“It is alleged that the defendant unreasonably struck a horse that was overburdened with a heavy load,” the statement says. “The horse expired shortly thereafter.”
The incident began circulating on Facebook after photos of the dying horse were posted and shared more than 40,000 times.
Tawn Crowther, who posted the photos to her Facebook page, wrote that she witnessed the beating unfold after the “horse was unable to pull a wagon full of watermelon and 2 grown men.”

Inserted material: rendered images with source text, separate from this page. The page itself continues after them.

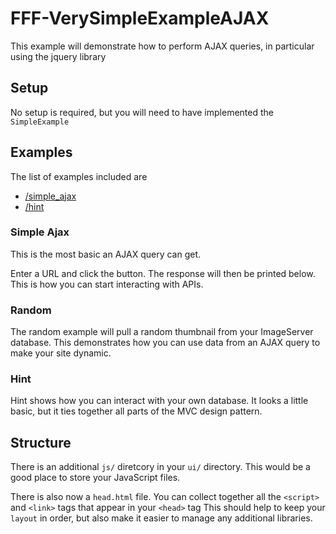 # FFF-VerySimpleExampleAJAX


This example will demonstrate how to perform AJAX queries, in particular using the jquery library

## Setup

No setup is required, but you will need to have implemented the `SimpleExample`

## Examples

The list of examples included are

- [/simple_ajax](simple_ajax)
- [/hint](hint)

### Simple Ajax

This is the most basic an AJAX query can get. 

Enter a URL and click the button. The response will then be printed below.
This is how you can start interacting with APIs.

### Random

The random example will pull a random thumbnail from your ImageServer database. 
This demonstrates how you can use data from an AJAX query to make your site dynamic.

### Hint

Hint shows how you can interact with your own database. It looks a little basic, but it ties together all parts of the MVC design pattern.

## Structure

There is an additional `js/` diretcory in your `ui/` directory. This would be a good place to store your JavaScript files.

There is also now a `head.html` file. You can collect together all the `<script>` and `<link>` tags that appear in your `<head>` tag
This should help to keep your `layout` in order, but also make it easier to manage any additional libraries.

At that point, she wrote, she watched as “an Amish criminal” walked beside the horse and beat it until it collapsed:
“At that point he continued to kick, hit and pull on the poor seemingly dying animal. I pulled over and called the police. They came to evaluate the situation, only to tell me that they are unsure of the outcome. Because Amish are governed under a different law. Are you kidding? Isn’t abuse standard across the board? So if I decide to beat and kill animals I need to change my religion to be above the law?!? Are you telling me the police are powerless against the Amish?!? Just an update, the police officer has reached out to me and is trying to help!”
Commenters flooded Crowther’s page with outrage, many of them claiming to have witnessed similar instances of animal abuse on local farms.
“Absolutely deplorable,” Bonnie Stauffer wrote.
“Criminal and disgusting,” Lee Habbershon added. “Good for you at least calling the police. I would have also.”
Police were dispatched to the scene around noon Tuesday after receiving a report that a horse was blocking traffic, police said during a news conference that was posted the York Daily Record.
Ephrata Police Lt. Chris McKim told the reporters that police spent three hours on the scene and called a local fire company in an effort to save the animal, the Daily Record reported. In an attempt to cool the horse, the fire company used up to 1,000 gallons of water, McKim said.
“It was during this time on scene that a passer-by made a complaint to an on-scene officer regarding the treatment of the horse,” McKim told reporters. “The officer did not say that the Amish are not subject to the law. At the time, and under the circumstances, how the law applied to the immediate situation was not immediately clear.
“Not all the facts were in,” he added, before noting that “all Pennsylvanians are subject to the law.”
Susan Martin, director of the Lancaster Society for the Prevention of Cruelty to Animals, told PennLive that she assisted Ephrata police in their investigation by informing them “what they needed to look for and what evidence they needed to take” from the scene to meet various criminal codes.
This material was also reviewed the “by the Lancaster County District Attorney’s Office, and is the fullest extent available by Pennsylvania law,” police said.